Problem statement: Locate the line that contains "an edge connects" in the entries below, then repeat it and every following line through the line that contains "Notice that these", exactly, and no others.

Input material:
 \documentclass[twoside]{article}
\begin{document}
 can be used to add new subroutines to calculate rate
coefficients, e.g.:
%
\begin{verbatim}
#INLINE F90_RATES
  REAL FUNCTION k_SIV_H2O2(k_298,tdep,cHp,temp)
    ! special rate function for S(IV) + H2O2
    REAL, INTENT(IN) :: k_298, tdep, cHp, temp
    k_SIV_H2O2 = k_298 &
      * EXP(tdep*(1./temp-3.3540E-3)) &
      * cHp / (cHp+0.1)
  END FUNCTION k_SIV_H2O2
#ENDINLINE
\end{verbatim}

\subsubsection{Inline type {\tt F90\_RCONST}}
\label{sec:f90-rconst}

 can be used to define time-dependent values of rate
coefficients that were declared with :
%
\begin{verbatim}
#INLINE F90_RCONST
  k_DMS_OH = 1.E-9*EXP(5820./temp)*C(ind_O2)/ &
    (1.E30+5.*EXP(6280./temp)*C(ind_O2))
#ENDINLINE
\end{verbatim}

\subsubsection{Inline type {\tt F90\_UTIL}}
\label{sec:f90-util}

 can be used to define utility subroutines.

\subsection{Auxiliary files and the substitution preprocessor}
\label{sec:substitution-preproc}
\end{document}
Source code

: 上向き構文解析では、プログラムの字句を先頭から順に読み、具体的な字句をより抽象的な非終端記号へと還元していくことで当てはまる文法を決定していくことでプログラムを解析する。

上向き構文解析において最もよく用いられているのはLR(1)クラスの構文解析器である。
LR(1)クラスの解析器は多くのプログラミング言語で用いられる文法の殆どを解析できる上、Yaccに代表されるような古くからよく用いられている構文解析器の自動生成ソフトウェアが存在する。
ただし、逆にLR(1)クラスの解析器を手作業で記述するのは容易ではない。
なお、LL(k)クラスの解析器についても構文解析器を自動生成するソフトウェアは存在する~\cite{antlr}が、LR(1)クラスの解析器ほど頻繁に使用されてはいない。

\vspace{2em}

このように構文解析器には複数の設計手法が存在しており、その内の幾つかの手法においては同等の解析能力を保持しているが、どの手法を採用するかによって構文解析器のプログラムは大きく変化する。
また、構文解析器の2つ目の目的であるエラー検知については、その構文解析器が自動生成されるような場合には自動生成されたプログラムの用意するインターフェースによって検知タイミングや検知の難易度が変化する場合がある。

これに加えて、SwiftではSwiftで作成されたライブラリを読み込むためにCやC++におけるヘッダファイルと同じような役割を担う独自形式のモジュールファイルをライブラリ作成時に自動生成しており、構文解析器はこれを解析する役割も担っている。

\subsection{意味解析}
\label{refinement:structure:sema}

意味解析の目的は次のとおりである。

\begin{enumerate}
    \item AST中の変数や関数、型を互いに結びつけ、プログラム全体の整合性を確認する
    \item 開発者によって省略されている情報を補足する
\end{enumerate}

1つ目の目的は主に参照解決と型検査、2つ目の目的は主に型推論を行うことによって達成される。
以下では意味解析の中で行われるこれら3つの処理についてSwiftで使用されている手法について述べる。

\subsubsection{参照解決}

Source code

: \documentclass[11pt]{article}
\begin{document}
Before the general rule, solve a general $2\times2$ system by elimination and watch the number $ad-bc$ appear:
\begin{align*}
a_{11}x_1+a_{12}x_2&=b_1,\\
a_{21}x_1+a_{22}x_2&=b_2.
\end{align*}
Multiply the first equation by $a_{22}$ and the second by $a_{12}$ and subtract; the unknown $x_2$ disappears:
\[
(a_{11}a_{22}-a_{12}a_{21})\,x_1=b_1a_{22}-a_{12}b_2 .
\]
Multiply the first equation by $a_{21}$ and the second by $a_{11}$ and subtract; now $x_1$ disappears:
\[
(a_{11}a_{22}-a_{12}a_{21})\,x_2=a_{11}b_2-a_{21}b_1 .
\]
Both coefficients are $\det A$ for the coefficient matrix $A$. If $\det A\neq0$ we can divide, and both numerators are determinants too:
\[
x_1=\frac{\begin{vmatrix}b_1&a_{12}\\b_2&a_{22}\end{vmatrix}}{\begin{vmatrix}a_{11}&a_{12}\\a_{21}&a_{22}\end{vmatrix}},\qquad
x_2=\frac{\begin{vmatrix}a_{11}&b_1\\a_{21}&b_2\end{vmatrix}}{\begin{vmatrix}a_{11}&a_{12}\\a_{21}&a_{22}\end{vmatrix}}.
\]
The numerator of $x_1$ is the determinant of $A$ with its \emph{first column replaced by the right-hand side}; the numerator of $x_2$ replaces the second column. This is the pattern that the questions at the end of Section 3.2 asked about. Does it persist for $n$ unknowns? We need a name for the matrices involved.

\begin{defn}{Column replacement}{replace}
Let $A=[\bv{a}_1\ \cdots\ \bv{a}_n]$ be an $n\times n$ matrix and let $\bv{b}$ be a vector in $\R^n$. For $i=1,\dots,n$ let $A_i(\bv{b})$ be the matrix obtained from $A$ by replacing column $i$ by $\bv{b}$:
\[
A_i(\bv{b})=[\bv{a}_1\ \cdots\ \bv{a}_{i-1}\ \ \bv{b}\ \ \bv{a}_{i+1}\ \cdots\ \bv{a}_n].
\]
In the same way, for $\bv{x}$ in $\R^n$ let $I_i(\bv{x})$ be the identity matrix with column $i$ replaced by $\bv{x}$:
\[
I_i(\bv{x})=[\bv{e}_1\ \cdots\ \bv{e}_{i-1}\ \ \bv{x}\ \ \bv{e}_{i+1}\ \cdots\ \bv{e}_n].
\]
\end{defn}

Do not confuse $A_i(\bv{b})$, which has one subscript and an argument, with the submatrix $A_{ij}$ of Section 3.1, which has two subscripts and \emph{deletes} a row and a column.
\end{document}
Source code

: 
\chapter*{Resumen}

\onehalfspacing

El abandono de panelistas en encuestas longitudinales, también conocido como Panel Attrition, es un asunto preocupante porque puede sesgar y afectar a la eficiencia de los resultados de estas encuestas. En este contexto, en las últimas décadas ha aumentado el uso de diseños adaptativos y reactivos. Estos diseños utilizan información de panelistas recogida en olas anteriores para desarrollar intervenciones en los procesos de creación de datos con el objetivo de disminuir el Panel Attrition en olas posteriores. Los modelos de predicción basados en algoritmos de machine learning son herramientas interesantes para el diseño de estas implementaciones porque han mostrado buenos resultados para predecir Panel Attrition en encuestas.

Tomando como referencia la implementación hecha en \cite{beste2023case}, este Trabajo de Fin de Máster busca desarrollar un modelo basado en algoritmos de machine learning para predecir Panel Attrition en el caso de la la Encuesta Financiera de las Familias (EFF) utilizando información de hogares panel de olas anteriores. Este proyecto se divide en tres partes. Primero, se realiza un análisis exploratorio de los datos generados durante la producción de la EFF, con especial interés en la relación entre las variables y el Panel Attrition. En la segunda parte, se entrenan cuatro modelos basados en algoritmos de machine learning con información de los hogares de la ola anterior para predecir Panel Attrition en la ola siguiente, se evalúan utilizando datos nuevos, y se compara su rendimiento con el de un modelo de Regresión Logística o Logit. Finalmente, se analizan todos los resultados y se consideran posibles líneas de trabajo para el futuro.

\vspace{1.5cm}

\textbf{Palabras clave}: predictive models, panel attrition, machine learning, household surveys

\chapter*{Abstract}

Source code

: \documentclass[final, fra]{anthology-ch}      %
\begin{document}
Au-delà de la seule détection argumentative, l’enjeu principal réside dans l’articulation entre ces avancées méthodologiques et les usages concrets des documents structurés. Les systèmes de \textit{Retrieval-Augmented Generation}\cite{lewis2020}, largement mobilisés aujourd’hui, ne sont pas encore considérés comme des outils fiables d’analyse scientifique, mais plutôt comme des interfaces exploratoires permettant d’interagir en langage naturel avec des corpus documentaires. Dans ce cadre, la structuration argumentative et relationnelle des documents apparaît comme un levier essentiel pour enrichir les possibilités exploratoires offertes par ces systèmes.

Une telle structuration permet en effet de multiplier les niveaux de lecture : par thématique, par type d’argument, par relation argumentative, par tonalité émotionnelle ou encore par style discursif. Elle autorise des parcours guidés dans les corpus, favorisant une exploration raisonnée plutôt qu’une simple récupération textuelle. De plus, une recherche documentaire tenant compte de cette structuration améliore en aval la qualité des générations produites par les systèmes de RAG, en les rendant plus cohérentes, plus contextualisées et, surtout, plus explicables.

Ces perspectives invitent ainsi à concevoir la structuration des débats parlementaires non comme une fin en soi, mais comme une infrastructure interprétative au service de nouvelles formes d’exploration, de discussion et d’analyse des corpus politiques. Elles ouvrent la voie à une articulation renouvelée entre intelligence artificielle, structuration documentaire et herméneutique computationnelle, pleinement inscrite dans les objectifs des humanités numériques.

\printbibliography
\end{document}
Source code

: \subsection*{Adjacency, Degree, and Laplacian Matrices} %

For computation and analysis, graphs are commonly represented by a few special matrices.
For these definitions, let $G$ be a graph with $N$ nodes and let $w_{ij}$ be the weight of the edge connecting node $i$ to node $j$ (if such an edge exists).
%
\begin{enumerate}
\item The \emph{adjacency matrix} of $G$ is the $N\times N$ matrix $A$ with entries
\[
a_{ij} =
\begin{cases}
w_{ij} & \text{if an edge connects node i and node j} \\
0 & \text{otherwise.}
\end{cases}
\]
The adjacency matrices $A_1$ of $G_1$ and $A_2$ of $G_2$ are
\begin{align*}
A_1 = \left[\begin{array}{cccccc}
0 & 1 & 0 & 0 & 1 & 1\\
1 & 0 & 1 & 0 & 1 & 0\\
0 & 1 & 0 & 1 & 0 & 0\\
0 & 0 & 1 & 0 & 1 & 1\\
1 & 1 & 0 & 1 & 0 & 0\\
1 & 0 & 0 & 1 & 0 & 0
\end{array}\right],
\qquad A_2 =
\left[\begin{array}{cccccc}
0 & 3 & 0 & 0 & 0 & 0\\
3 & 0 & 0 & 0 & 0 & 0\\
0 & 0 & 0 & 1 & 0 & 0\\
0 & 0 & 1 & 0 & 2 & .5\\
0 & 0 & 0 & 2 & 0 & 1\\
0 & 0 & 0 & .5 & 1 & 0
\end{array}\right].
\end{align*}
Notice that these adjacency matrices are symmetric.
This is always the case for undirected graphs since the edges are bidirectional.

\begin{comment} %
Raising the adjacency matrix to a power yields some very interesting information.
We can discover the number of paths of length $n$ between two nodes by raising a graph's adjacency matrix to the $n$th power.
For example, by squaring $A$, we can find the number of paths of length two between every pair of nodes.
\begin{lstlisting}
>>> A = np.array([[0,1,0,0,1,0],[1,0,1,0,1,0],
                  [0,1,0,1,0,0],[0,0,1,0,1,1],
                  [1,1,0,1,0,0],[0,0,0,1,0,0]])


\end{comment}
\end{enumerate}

Output of the task:
w_{ij} & \text{if an edge connects node i and node j} \\
0 & \text{otherwise.}
\end{cases}
\]
The adjacency matrices $A_1$ of $G_1$ and $A_2$ of $G_2$ are
\begin{align*}
A_1 = \left[\begin{array}{cccccc}
0 & 1 & 0 & 0 & 1 & 1\\
1 & 0 & 1 & 0 & 1 & 0\\
0 & 1 & 0 & 1 & 0 & 0\\
0 & 0 & 1 & 0 & 1 & 1\\
1 & 1 & 0 & 1 & 0 & 0\\
1 & 0 & 0 & 1 & 0 & 0
\end{array}\right],
\qquad A_2 =
\left[\begin{array}{cccccc}
0 & 3 & 0 & 0 & 0 & 0\\
3 & 0 & 0 & 0 & 0 & 0\\
0 & 0 & 0 & 1 & 0 & 0\\
0 & 0 & 1 & 0 & 2 & .5\\
0 & 0 & 0 & 2 & 0 & 1\\
0 & 0 & 0 & .5 & 1 & 0
\end{array}\right].
\end{align*}
Notice that these adjacency matrices are symmetric.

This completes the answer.